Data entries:
↓↓↓
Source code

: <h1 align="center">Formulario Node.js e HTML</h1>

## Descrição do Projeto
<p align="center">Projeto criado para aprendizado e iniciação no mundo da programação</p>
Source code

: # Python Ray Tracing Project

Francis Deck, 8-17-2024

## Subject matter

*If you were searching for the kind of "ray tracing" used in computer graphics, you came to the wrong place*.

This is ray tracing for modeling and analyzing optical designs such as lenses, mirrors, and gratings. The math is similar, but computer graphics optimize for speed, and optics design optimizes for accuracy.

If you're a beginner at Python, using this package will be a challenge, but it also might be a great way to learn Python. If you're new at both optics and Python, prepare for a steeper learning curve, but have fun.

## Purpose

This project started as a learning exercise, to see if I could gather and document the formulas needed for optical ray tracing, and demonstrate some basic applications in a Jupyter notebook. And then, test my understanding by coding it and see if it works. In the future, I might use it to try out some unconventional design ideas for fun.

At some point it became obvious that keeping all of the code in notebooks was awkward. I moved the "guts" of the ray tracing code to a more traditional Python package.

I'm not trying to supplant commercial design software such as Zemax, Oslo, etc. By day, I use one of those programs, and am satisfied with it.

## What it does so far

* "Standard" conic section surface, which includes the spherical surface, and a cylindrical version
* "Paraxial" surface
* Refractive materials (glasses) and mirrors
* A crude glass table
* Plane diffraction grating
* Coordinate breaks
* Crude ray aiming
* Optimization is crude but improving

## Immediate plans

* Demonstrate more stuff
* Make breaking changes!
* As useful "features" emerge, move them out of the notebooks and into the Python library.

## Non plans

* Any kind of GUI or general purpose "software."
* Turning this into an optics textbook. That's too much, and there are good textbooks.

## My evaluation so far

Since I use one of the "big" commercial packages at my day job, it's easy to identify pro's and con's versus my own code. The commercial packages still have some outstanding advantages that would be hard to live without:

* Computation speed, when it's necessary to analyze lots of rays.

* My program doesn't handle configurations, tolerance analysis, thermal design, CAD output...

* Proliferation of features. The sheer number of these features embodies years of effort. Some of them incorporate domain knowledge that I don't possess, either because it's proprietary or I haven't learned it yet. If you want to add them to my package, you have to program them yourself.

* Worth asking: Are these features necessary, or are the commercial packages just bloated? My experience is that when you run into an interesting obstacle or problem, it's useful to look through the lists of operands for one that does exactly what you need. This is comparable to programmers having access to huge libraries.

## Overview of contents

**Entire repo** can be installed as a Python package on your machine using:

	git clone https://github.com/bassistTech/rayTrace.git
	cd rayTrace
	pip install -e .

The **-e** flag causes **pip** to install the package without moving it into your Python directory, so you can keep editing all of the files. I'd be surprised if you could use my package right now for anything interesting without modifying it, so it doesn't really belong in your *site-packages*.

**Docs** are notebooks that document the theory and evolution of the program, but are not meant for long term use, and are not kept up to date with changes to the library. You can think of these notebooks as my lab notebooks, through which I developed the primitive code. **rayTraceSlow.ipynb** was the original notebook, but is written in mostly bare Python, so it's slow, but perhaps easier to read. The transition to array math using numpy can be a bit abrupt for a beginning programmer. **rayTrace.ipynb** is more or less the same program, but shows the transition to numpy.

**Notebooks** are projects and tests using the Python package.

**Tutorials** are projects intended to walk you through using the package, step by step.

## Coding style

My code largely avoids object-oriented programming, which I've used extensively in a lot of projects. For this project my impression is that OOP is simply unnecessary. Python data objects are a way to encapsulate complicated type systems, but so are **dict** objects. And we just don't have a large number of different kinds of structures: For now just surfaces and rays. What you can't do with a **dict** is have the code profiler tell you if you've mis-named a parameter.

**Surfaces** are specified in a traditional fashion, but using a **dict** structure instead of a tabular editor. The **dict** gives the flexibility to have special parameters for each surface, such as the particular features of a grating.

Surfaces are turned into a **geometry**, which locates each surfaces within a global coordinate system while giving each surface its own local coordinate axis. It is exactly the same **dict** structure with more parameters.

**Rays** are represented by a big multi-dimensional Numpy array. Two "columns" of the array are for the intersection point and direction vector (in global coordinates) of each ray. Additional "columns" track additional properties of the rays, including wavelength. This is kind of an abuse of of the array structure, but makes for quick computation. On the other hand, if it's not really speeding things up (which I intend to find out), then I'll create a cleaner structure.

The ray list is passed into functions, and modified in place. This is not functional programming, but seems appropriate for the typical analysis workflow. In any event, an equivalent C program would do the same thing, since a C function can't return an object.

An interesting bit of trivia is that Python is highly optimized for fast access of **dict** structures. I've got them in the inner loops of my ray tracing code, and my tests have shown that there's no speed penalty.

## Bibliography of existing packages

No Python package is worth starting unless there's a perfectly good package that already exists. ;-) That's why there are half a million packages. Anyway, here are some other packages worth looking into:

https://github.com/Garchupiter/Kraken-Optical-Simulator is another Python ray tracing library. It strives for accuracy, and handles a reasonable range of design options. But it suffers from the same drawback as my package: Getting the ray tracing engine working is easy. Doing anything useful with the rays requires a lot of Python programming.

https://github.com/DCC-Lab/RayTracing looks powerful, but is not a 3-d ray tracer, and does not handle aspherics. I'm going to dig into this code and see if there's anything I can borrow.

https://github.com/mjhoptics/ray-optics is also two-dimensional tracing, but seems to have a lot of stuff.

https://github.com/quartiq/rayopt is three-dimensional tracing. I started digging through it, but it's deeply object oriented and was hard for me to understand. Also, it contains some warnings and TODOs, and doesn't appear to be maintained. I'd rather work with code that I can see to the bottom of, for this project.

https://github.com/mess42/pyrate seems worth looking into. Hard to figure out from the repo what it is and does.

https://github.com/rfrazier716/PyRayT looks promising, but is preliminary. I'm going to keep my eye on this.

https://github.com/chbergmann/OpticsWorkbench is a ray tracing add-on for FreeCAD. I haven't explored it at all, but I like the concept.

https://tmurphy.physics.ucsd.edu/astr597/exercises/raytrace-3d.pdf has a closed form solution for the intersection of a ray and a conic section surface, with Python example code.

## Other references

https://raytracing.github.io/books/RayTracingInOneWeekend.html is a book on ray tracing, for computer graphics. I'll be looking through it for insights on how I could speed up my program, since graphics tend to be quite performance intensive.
↑↑↑
EXERCISE: Where the line with "Make breaking changes!" ends, your copy should end too; please return exactly the lines from the first line of the data through it.

ANSWER BOX:
Source code

: <h1 align="center">Formulario Node.js e HTML</h1>

## Descrição do Projeto
<p align="center">Projeto criado para aprendizado e iniciação no mundo da programação</p>
Source code

: # Python Ray Tracing Project

Francis Deck, 8-17-2024

## Subject matter

*If you were searching for the kind of "ray tracing" used in computer graphics, you came to the wrong place*.

This is ray tracing for modeling and analyzing optical designs such as lenses, mirrors, and gratings. The math is similar, but computer graphics optimize for speed, and optics design optimizes for accuracy.

If you're a beginner at Python, using this package will be a challenge, but it also might be a great way to learn Python. If you're new at both optics and Python, prepare for a steeper learning curve, but have fun.

## Purpose

This project started as a learning exercise, to see if I could gather and document the formulas needed for optical ray tracing, and demonstrate some basic applications in a Jupyter notebook. And then, test my understanding by coding it and see if it works. In the future, I might use it to try out some unconventional design ideas for fun.

At some point it became obvious that keeping all of the code in notebooks was awkward. I moved the "guts" of the ray tracing code to a more traditional Python package.

I'm not trying to supplant commercial design software such as Zemax, Oslo, etc. By day, I use one of those programs, and am satisfied with it.

## What it does so far

* "Standard" conic section surface, which includes the spherical surface, and a cylindrical version
* "Paraxial" surface
* Refractive materials (glasses) and mirrors
* A crude glass table
* Plane diffraction grating
* Coordinate breaks
* Crude ray aiming
* Optimization is crude but improving

## Immediate plans

* Demonstrate more stuff
* Make breaking changes!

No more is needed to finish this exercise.